WHAT THE TASK REQUIRES >> Would you output all the entries below without altering a word?

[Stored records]
--
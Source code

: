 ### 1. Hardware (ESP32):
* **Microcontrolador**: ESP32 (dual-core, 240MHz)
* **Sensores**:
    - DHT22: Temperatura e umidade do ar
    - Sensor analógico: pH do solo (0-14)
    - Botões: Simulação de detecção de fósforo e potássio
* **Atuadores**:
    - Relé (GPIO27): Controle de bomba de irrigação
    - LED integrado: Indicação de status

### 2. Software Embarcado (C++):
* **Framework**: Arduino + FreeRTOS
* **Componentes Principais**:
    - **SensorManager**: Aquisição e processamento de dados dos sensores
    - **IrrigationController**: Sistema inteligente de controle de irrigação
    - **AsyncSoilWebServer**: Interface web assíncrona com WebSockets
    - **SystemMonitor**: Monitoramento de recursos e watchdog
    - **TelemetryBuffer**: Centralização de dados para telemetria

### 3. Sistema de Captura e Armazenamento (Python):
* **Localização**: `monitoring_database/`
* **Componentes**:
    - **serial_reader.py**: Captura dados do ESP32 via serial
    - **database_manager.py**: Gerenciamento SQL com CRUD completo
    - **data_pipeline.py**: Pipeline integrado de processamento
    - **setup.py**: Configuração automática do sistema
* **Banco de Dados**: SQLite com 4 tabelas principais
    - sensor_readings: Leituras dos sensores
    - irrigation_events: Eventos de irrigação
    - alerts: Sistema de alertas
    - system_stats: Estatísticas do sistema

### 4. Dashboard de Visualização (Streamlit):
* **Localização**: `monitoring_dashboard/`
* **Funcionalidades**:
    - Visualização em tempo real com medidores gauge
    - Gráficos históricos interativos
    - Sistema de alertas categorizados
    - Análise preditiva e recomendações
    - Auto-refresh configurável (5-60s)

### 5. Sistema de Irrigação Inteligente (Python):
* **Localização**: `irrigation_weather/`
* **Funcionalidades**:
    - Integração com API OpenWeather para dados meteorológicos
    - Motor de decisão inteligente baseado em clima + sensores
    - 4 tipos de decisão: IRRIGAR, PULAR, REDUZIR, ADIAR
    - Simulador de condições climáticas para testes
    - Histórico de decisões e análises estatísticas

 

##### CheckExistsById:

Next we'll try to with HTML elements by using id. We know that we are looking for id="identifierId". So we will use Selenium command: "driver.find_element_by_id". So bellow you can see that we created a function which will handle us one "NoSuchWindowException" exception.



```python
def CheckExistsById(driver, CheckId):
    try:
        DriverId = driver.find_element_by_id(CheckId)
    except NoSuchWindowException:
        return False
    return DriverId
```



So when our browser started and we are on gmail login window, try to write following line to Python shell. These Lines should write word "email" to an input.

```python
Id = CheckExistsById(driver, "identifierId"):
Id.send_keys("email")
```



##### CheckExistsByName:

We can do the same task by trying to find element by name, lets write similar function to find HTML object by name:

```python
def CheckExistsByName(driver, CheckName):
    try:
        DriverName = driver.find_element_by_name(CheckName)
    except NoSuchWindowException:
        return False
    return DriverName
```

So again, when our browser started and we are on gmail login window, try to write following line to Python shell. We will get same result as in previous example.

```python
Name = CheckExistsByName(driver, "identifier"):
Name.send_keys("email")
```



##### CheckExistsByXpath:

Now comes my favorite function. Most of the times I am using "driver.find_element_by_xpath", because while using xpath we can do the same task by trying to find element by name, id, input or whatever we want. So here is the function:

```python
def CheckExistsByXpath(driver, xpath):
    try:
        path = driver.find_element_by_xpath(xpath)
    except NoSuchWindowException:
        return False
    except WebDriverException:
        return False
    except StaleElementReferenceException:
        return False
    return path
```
--
EXPECTED ANSWER >>
Source code

: ### 1. Hardware (ESP32):
* **Microcontrolador**: ESP32 (dual-core, 240MHz)
* **Sensores**:
    - DHT22: Temperatura e umidade do ar
    - Sensor analógico: pH do solo (0-14)
    - Botões: Simulação de detecção de fósforo e potássio
* **Atuadores**:
    - Relé (GPIO27): Controle de bomba de irrigação
    - LED integrado: Indicação de status

### 2. Software Embarcado (C++):
* **Framework**: Arduino + FreeRTOS
* **Componentes Principais**:
    - **SensorManager**: Aquisição e processamento de dados dos sensores
    - **IrrigationController**: Sistema inteligente de controle de irrigação
    - **AsyncSoilWebServer**: Interface web assíncrona com WebSockets
    - **SystemMonitor**: Monitoramento de recursos e watchdog
    - **TelemetryBuffer**: Centralização de dados para telemetria

### 3. Sistema de Captura e Armazenamento (Python):
* **Localização**: `monitoring_database/`
* **Componentes**:
    - **serial_reader.py**: Captura dados do ESP32 via serial
    - **database_manager.py**: Gerenciamento SQL com CRUD completo
    - **data_pipeline.py**: Pipeline integrado de processamento
    - **setup.py**: Configuração automática do sistema
* **Banco de Dados**: SQLite com 4 tabelas principais
    - sensor_readings: Leituras dos sensores
    - irrigation_events: Eventos de irrigação
    - alerts: Sistema de alertas
    - system_stats: Estatísticas do sistema

### 4. Dashboard de Visualização (Streamlit):
* **Localização**: `monitoring_dashboard/`
* **Funcionalidades**:
    - Visualização em tempo real com medidores gauge
    - Gráficos históricos interativos
    - Sistema de alertas categorizados
    - Análise preditiva e recomendações
    - Auto-refresh configurável (5-60s)

### 5. Sistema de Irrigação Inteligente (Python):
* **Localização**: `irrigation_weather/`
* **Funcionalidades**:
    - Integração com API OpenWeather para dados meteorológicos
    - Motor de decisão inteligente baseado em clima + sensores
    - 4 tipos de decisão: IRRIGAR, PULAR, REDUZIR, ADIAR
    - Simulador de condições climáticas para testes
    - Histórico de decisões e análises estatísticas

 

##### CheckExistsById:

Next we'll try to with HTML elements by using id. We know that we are looking for id="identifierId". So we will use Selenium command: "driver.find_element_by_id". So bellow you can see that we created a function which will handle us one "NoSuchWindowException" exception.



```python
def CheckExistsById(driver, CheckId):
    try:
        DriverId = driver.find_element_by_id(CheckId)
    except NoSuchWindowException:
        return False
    return DriverId
```



So when our browser started and we are on gmail login window, try to write following line to Python shell. These Lines should write word "email" to an input.

```python
Id = CheckExistsById(driver, "identifierId"):
Id.send_keys("email")
```



##### CheckExistsByName:

We can do the same task by trying to find element by name, lets write similar function to find HTML object by name:

```python
def CheckExistsByName(driver, CheckName):
    try:
        DriverName = driver.find_element_by_name(CheckName)
    except NoSuchWindowException:
        return False
    return DriverName
```

So again, when our browser started and we are on gmail login window, try to write following line to Python shell. We will get same result as in previous example.

```python
Name = CheckExistsByName(driver, "identifier"):
Name.send_keys("email")
```



##### CheckExistsByXpath:

Now comes my favorite function. Most of the times I am using "driver.find_element_by_xpath", because while using xpath we can do the same task by trying to find element by name, id, input or whatever we want. So here is the function:

```python
def CheckExistsByXpath(driver, xpath):
    try:
        path = driver.find_element_by_xpath(xpath)
    except NoSuchWindowException:
        return False
    except WebDriverException:
        return False
    except StaleElementReferenceException:
        return False
    return path
```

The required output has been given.